**Description of the task**
All of the lines below need to be copied exactly, apart from the pictures.

[Saved data entries]
══════════

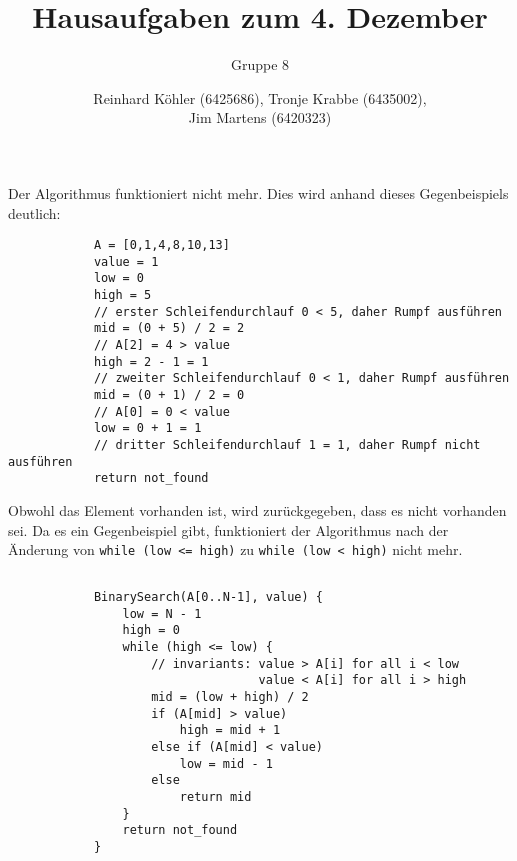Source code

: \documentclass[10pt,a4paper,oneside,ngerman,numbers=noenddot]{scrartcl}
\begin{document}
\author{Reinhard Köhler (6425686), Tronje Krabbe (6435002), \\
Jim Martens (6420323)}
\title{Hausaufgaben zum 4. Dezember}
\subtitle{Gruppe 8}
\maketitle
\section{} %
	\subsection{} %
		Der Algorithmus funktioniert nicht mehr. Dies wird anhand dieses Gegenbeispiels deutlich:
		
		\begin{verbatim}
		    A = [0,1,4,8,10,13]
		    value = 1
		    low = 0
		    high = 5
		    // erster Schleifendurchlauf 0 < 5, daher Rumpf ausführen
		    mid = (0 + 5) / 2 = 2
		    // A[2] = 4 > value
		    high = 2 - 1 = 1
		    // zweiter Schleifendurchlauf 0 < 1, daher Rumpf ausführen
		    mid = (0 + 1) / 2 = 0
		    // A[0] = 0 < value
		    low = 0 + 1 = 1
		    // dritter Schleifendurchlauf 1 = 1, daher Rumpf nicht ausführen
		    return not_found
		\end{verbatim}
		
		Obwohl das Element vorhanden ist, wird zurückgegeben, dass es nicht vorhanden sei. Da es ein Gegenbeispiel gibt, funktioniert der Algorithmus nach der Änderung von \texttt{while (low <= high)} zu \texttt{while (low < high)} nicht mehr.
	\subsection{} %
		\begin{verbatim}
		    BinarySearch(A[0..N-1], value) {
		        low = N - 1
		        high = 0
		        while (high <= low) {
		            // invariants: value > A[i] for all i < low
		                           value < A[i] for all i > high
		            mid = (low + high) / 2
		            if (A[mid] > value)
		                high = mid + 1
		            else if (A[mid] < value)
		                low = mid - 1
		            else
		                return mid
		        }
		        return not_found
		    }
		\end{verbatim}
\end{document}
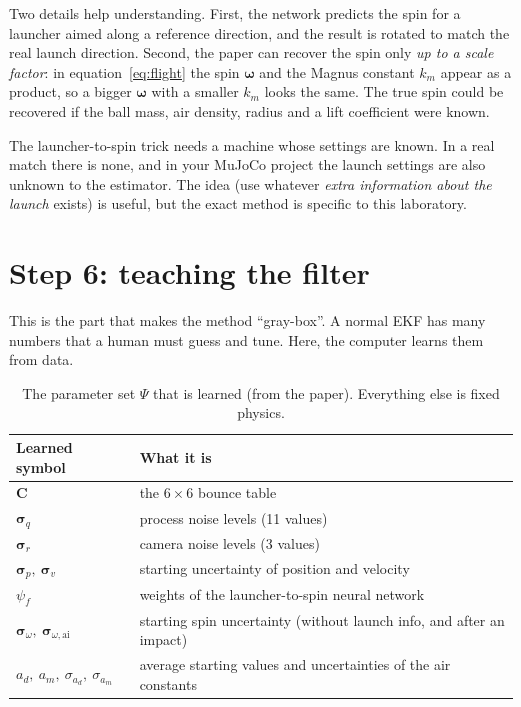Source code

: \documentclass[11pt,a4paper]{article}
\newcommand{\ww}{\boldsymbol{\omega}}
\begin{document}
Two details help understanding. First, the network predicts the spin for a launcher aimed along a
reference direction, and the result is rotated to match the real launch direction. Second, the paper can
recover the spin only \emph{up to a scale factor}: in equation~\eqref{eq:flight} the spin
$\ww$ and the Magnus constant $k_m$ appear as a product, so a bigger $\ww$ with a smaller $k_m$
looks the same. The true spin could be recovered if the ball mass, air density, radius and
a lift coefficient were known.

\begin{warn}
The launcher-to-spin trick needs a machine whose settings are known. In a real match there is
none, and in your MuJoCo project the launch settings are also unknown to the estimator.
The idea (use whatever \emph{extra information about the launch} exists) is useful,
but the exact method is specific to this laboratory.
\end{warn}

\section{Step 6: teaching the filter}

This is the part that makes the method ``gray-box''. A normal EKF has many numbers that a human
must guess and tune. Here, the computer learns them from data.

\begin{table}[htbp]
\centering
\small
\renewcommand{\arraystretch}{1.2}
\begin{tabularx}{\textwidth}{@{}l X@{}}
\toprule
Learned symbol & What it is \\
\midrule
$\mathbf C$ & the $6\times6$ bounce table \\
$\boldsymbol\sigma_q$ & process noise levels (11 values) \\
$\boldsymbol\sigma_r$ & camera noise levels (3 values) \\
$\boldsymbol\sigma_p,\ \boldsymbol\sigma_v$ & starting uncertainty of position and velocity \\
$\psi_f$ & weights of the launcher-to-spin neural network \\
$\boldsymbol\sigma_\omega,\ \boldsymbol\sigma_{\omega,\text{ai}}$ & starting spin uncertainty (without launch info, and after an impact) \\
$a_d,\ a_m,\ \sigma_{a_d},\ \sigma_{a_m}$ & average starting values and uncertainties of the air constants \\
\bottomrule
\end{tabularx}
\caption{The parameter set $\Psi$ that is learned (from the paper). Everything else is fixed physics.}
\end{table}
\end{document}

══════════

**Response for this exercise**
Source code

: \documentclass[10pt,a4paper,oneside,ngerman,numbers=noenddot]{scrartcl}
\begin{document}
\author{Reinhard Köhler (6425686), Tronje Krabbe (6435002), \\
Jim Martens (6420323)}
\title{Hausaufgaben zum 4. Dezember}
\subtitle{Gruppe 8}
\maketitle
\section{} %
	\subsection{} %
		Der Algorithmus funktioniert nicht mehr. Dies wird anhand dieses Gegenbeispiels deutlich:
		
		\begin{verbatim}
		    A = [0,1,4,8,10,13]
		    value = 1
		    low = 0
		    high = 5
		    // erster Schleifendurchlauf 0 < 5, daher Rumpf ausführen
		    mid = (0 + 5) / 2 = 2
		    // A[2] = 4 > value
		    high = 2 - 1 = 1
		    // zweiter Schleifendurchlauf 0 < 1, daher Rumpf ausführen
		    mid = (0 + 1) / 2 = 0
		    // A[0] = 0 < value
		    low = 0 + 1 = 1
		    // dritter Schleifendurchlauf 1 = 1, daher Rumpf nicht ausführen
		    return not_found
		\end{verbatim}
		
		Obwohl das Element vorhanden ist, wird zurückgegeben, dass es nicht vorhanden sei. Da es ein Gegenbeispiel gibt, funktioniert der Algorithmus nach der Änderung von \texttt{while (low <= high)} zu \texttt{while (low < high)} nicht mehr.
	\subsection{} %
		\begin{verbatim}
		    BinarySearch(A[0..N-1], value) {
		        low = N - 1
		        high = 0
		        while (high <= low) {
		            // invariants: value > A[i] for all i < low
		                           value < A[i] for all i > high
		            mid = (low + high) / 2
		            if (A[mid] > value)
		                high = mid + 1
		            else if (A[mid] < value)
		                low = mid - 1
		            else
		                return mid
		        }
		        return not_found
		    }
		\end{verbatim}
\end{document}
Source code

: \documentclass[11pt,a4paper]{article}
\newcommand{\ww}{\boldsymbol{\omega}}
\begin{document}
Two details help understanding. First, the network predicts the spin for a launcher aimed along a
reference direction, and the result is rotated to match the real launch direction. Second, the paper can
recover the spin only \emph{up to a scale factor}: in equation~\eqref{eq:flight} the spin
$\ww$ and the Magnus constant $k_m$ appear as a product, so a bigger $\ww$ with a smaller $k_m$
looks the same. The true spin could be recovered if the ball mass, air density, radius and
a lift coefficient were known.

\begin{warn}
The launcher-to-spin trick needs a machine whose settings are known. In a real match there is
none, and in your MuJoCo project the launch settings are also unknown to the estimator.
The idea (use whatever \emph{extra information about the launch} exists) is useful,
but the exact method is specific to this laboratory.
\end{warn}

\section{Step 6: teaching the filter}

This is the part that makes the method ``gray-box''. A normal EKF has many numbers that a human
must guess and tune. Here, the computer learns them from data.

\begin{table}[htbp]
\centering
\small
\renewcommand{\arraystretch}{1.2}
\begin{tabularx}{\textwidth}{@{}l X@{}}
\toprule
Learned symbol & What it is \\
\midrule
$\mathbf C$ & the $6\times6$ bounce table \\
$\boldsymbol\sigma_q$ & process noise levels (11 values) \\
$\boldsymbol\sigma_r$ & camera noise levels (3 values) \\
$\boldsymbol\sigma_p,\ \boldsymbol\sigma_v$ & starting uncertainty of position and velocity \\
$\psi_f$ & weights of the launcher-to-spin neural network \\
$\boldsymbol\sigma_\omega,\ \boldsymbol\sigma_{\omega,\text{ai}}$ & starting spin uncertainty (without launch info, and after an impact) \\
$a_d,\ a_m,\ \sigma_{a_d},\ \sigma_{a_m}$ & average starting values and uncertainties of the air constants \\
\bottomrule
\end{tabularx}
\caption{The parameter set $\Psi$ that is learned (from the paper). Everything else is fixed physics.}
\end{table}
\end{document}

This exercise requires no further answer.